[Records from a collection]
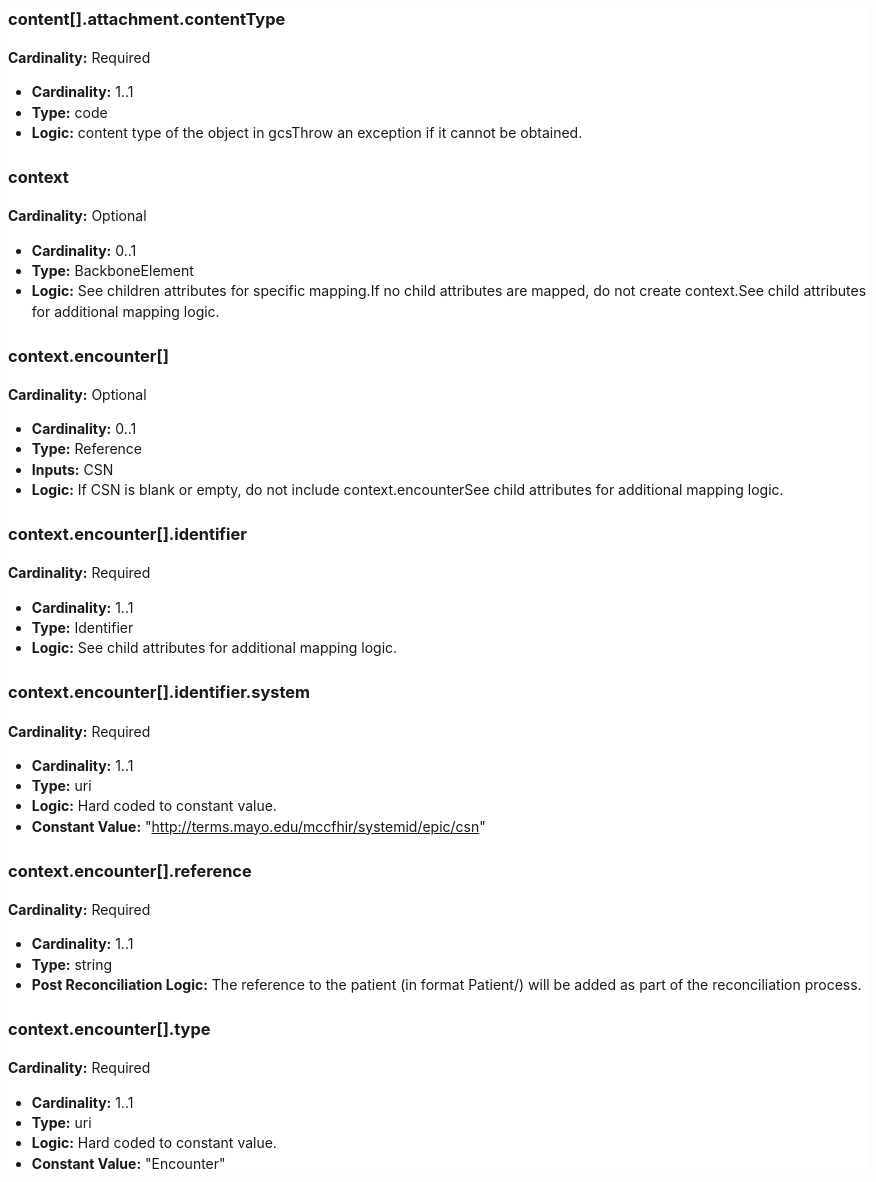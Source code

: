 ### content[].attachment.contentType
**Cardinality:** Required

- **Cardinality:** 1..1
- **Type:** code
- **Logic:** content type of the object in gcsThrow an exception if it cannot be obtained.

### context
**Cardinality:** Optional

- **Cardinality:** 0..1
- **Type:** BackboneElement
- **Logic:** See children attributes for specific mapping.If no child attributes are mapped, do not create context.See child attributes for additional mapping logic.

### context.encounter[]
**Cardinality:** Optional

- **Cardinality:** 0..1
- **Type:** Reference
- **Inputs:** CSN
- **Logic:** If CSN is blank or empty, do not include context.encounterSee child attributes for additional mapping logic.

### context.encounter[].identifier
**Cardinality:** Required

- **Cardinality:** 1..1
- **Type:** Identifier
- **Logic:** See child attributes for additional mapping logic.

### context.encounter[].identifier.system
**Cardinality:** Required

- **Cardinality:** 1..1
- **Type:** uri
- **Logic:** Hard coded to constant value.
- **Constant Value:** "http://terms.mayo.edu/mccfhir/systemid/epic/csn"

### context.encounter[].reference
**Cardinality:** Required

- **Cardinality:** 1..1
- **Type:** string
- **Post Reconciliation Logic:** The reference to the patient (in format Patient/<FHIR ENCOUNTER ID>) will be added as part of the reconciliation process.

### context.encounter[].type
**Cardinality:** Required

- **Cardinality:** 1..1
- **Type:** uri
- **Logic:** Hard coded to constant value.
- **Constant Value:** "Encounter"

## What is needed
Output each record above exactly; omit the images.

## Answer box
Source code

: ### content[].attachment.contentType
**Cardinality:** Required

- **Cardinality:** 1..1
- **Type:** code
- **Logic:** content type of the object in gcsThrow an exception if it cannot be obtained.

### context
**Cardinality:** Optional

- **Cardinality:** 0..1
- **Type:** BackboneElement
- **Logic:** See children attributes for specific mapping.If no child attributes are mapped, do not create context.See child attributes for additional mapping logic.

### context.encounter[]
**Cardinality:** Optional

- **Cardinality:** 0..1
- **Type:** Reference
- **Inputs:** CSN
- **Logic:** If CSN is blank or empty, do not include context.encounterSee child attributes for additional mapping logic.

### context.encounter[].identifier
**Cardinality:** Required

- **Cardinality:** 1..1
- **Type:** Identifier
- **Logic:** See child attributes for additional mapping logic.

### context.encounter[].identifier.system
**Cardinality:** Required

- **Cardinality:** 1..1
- **Type:** uri
- **Logic:** Hard coded to constant value.
- **Constant Value:** "http://terms.mayo.edu/mccfhir/systemid/epic/csn"

### context.encounter[].reference
**Cardinality:** Required

- **Cardinality:** 1..1
- **Type:** string
- **Post Reconciliation Logic:** The reference to the patient (in format Patient/<FHIR ENCOUNTER ID>) will be added as part of the reconciliation process.

### context.encounter[].type
**Cardinality:** Required

- **Cardinality:** 1..1
- **Type:** uri
- **Logic:** Hard coded to constant value.
- **Constant Value:** "Encounter"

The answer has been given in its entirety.